Professor Steven Niederer from the School of Biomedical Engineering & Imaging Sciences at King’s College London has received a £1.5 million Engineering & Physical Sciences Research Council grant to explore the technical development of a digital twin for the heart.

The technical study is to allow researchers to create computational models of specific patient hearts which can track and forecast how patients will respond to medications and surgeries, along with improving monitoring into heart health.

KCL describe how these computational models can provide a common framework for integrating multiple data sets from individual patients. Based on physiology and physics rather than population statistics, they enable computational simulations to reveal previously concealed diagnostic information, and can predict treatment outcomes and patient trajectories.

The researchers explained at present, if two patients have reduced cardiac function and one shows improvement whilst the other does not, their therapy remains the same.
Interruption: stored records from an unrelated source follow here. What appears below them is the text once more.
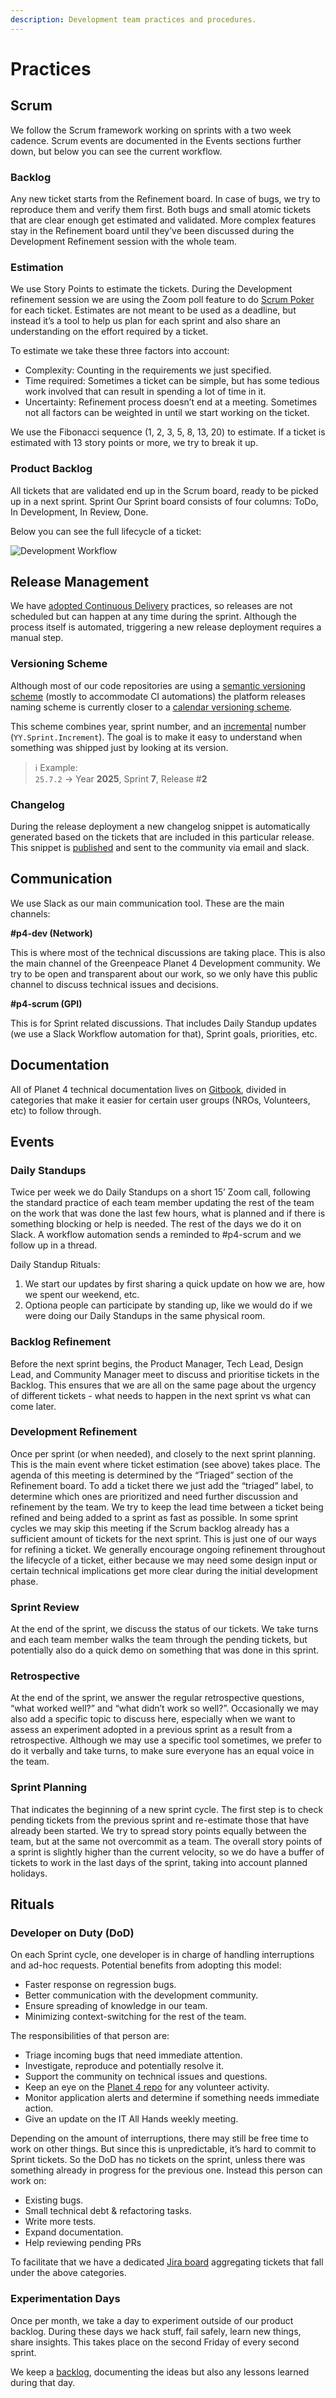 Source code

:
 ```yaml
---
description: Development team practices and procedures.
---
```


# Practices

## Scrum&#x20;

We follow the Scrum framework working on sprints with a two week cadence. Scrum events are documented in the Events sections further down, but below you can see the current workflow.

### Backlog

Any new ticket starts from the Refinement board. In case of bugs, we try to reproduce them and verify them first. Both bugs and small atomic tickets that are clear enough get estimated and validated. More complex features stay in the Refinement board until they’ve been discussed during the Development Refinement session with the whole team.&#x20;

### Estimation&#x20;

We use Story Points to estimate the tickets. During the Development refinement session we are using the Zoom poll feature to do [Scrum Poker](https://en.wikipedia.org/wiki/Planning_poker) for each ticket. Estimates are not meant to be used as a deadline, but instead it’s a tool to help us plan for each sprint and also share an understanding on the effort required by a ticket.

To estimate we take these three factors into account:

* Complexity: Counting in the requirements we just specified.
* Time required: Sometimes a ticket can be simple, but has some tedious work involved that can result in spending a lot of time in it.
* Uncertainty: Refinement process doesn’t end at a meeting. Sometimes not all factors can be weighted in until we start working on the ticket.

We use the Fibonacci sequence (1, 2, 3, 5, 8, 13, 20) to estimate. If a ticket is estimated with 13 story points or more, we try to break it up.&#x20;

### Product Backlog&#x20;

All tickets that are validated end up in the Scrum board, ready to be picked up in a next sprint. Sprint Our Sprint board consists of four columns: ToDo, In Development, In Review, Done.

Below you can see the full lifecycle of a ticket:

![Development Workflow](../.gitbook/assets/agile-workflow.png)

## Release Management&#x20;

We have [adopted Continuous Delivery](https://medium.com/planet4/moving-planet-4-from-weekly-releases-to-continuous-delivery-db1e4f9b097c) practices, so releases are not scheduled but can happen at any time during the sprint. Although the process itself is automated, triggering a new release deployment requires a manual step.

### Versioning Scheme

Although most of our code repositories are using a [semantic versioning scheme](https://semver.org/) (mostly to accommodate CI automations) the platform releases naming scheme is currently closer to a [calendar versioning scheme](https://calver.org/).

This scheme combines year, sprint number, and an [incremental](https://www.scrum.org/resources/what-is-an-increment) number (`YY.Sprint.Increment`). The goal is to make it easy to understand when something was shipped just by looking at its version.

> ℹ️ Example:\
> `25.7.2` → Year **2025**, Sprint **7**, Release #**2**

### Changelog&#x20;

During the release deployment a new changelog snippet is automatically generated based on the tickets that are included in this particular release. This snippet is [published](practices.md#changelog) and sent to the community via email and slack.

## Communication&#x20;

We use Slack as our main communication tool. These are the main channels:

**#p4-dev (Network)**&#x20;

This is where most of the technical discussions are taking place. This is also the main channel of the Greenpeace Planet 4 Development community. We try to be open and transparent about our work, so we only have this public channel to discuss technical issues and decisions.&#x20;

**#p4-scrum (GPI)**&#x20;

This is for Sprint related discussions. That includes Daily Standup updates (we use a Slack Workflow automation for that), Sprint goals, priorities, etc.

## Documentation&#x20;

All of Planet 4 technical documentation lives on [Gitbook](https://app.gitbook.com/o/-LMm4Q4AuKcwl38JYrxF/s/-M15KrJzoMvhbv4NcO9o/), divided in categories that make it easier for certain user groups (NROs, Volunteers, etc) to follow through.&#x20;

## Events&#x20;

### Daily Standups&#x20;

Twice per week we do Daily Standups on a short 15’ Zoom call, following the standard practice of each team member updating the rest of the team on the work that was done the last few hours, what is planned and if there is something blocking or help is needed. The rest of the days we do it on Slack. A workflow automation sends a reminded to #p4-scrum and we follow up in a thread.

Daily Standup Rituals:

1. We start our updates by first sharing a quick update on how we are, how we spent our weekend, etc.&#x20;
2. Optiona people can participate by standing up, like we would do if we were doing our Daily Standups in the same physical room.&#x20;

### Backlog Refinement

Before the next sprint begins, the Product Manager, Tech Lead, Design Lead, and Community Manager meet to discuss and prioritise tickets in the Backlog. This ensures that we are all on the same page about the urgency of different tickets - what needs to happen in the next sprint vs what can come later.&#x20;

### Development Refinement

Once per sprint (or when needed), and closely to the next sprint planning. This is the main event where ticket estimation (see above) takes place. The agenda of this meeting is determined by the “Triaged” section of the Refinement board. To add a ticket there we just add the “triaged” label, to determine which ones are prioritized and need further discussion and refinement by the team. We try to keep the lead time between a ticket being refined and being added to a sprint as fast as possible. In some sprint cycles we may skip this meeting if the Scrum backlog already has a sufficient amount of tickets for the next sprint. This is just one of our ways for refining a ticket. We generally encourage ongoing refinement throughout the lifecycle of a ticket, either because we may need some design input or certain technical implications get more clear during the initial development phase.&#x20;

### Sprint Review&#x20;

At the end of the sprint, we discuss the status of our tickets. We take turns and each team member walks the team through the pending tickets, but potentially also do a quick demo on something that was done in this sprint.&#x20;

### Retrospective&#x20;

At the end of the sprint, we answer the regular retrospective questions, “what worked well?” and “what didn’t work so well?”. Occasionally we may also add a specific topic to discuss here, especially when we want to assess an experiment adopted in a previous sprint as a result from a retrospective. Although we may use a specific tool sometimes, we prefer to do it verbally and take turns, to make sure everyone has an equal voice in the team.&#x20;

### Sprint Planning&#x20;

That indicates the beginning of a new sprint cycle. The first step is to check pending tickets from the previous sprint and re-estimate those that have already been started. We try to spread story points equally between the team, but at the same not overcommit as a team. The overall story points of a sprint is slightly higher than the current velocity, so we do have a buffer of tickets to work in the last days of the sprint, taking into account planned holidays.

## Rituals

### Developer on Duty (DoD)

On each Sprint cycle, one developer is in charge of handling interruptions and ad-hoc requests. Potential benefits from adopting this model:

* Faster response on regression bugs.&#x20;
* Better communication with the development community.&#x20;
* Ensure spreading of knowledge in our team.&#x20;
* Minimizing context-switching for the rest of the team.

The responsibilities of that person are:

* Triage incoming bugs that need immediate attention.&#x20;
* Investigate, reproduce and potentially resolve it.&#x20;
* Support the community on technical issues and questions.&#x20;
* Keep an eye on the [Planet 4 repo](https://github.com/greenpeace/planet4/issues) for any volunteer activity.&#x20;
* Monitor application alerts and determine if something needs immediate action.&#x20;
* Give an update on the IT All Hands weekly meeting.

Depending on the amount of interruptions, there may still be free time to work on other things. But since this is unpredictable, it’s hard to commit to Sprint tickets. So the DoD has no tickets on the sprint, unless there was something already in progress for the previous one. Instead this person can work on:

* Existing bugs.&#x20;
* Small technical debt & refactoring tasks.&#x20;
* Write more tests.&#x20;
* Expand documentation.&#x20;
* Help reviewing pending PRs

To facilitate that we have a dedicated [Jira board](https://jira.greenpeace.org/secure/RapidBoard.jspa?rapidView=170) aggregating tickets that fall under the above categories.

### Experimentation Days

Once per month, we take a day to experiment outside of our product backlog. During these days we hack stuff, fail safely, learn new things, share insights. This takes place on the second Friday of every second sprint.

We keep a [backlog](https://docs.google.com/document/d/1-UX-5TNLow9766yaTGUa0I2KxpfeUtgl6sf0iCizWoM/), documenting the ideas but also any lessons learned during that day.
KCL aims to monitor these patient trajectories using digital twins in order to include this information in patient care decisions.

Professor Niederer is to address the clinical gap by combining measurements of the shape and motion of the heart with physics-based and physiological constraints, to garner estimates on factors such as the material properties of the heart; stiffness; boundary conditions to the heart; and how it contracts. Through the digital twin, researchers will then be able to track how these material properties change through time as well as how shape and anatomy alters over time.

Professor Niederer’s project is to focus on two retrospective heart failure studies that recorded how patients with newly diagnosed heart failure responded to starting treatment, and how patients with heart failure in remission responded to changes in medication. Through analysis, he will assess whether longitudinal changes can be used to see how the heart is responding to medication, to better identify who improves and who does not.

“If we can characterise patients and swiftly identify what is causing their heart failure, then you can give them medication that will target the specific mechanism,” Professor Niederer said. “This allows clinicians to better explain conditions and treatment pathways and gives confidence in that decision.”

He added: “Ideally we will be able to use these models to make better forecasts about how patients respond to their therapy. We will be able to use these models to identify what was the primary cause of a patients cardiac disfunction and then we will be able to identify therapies that will both target their primary cause and their anticipated needs.”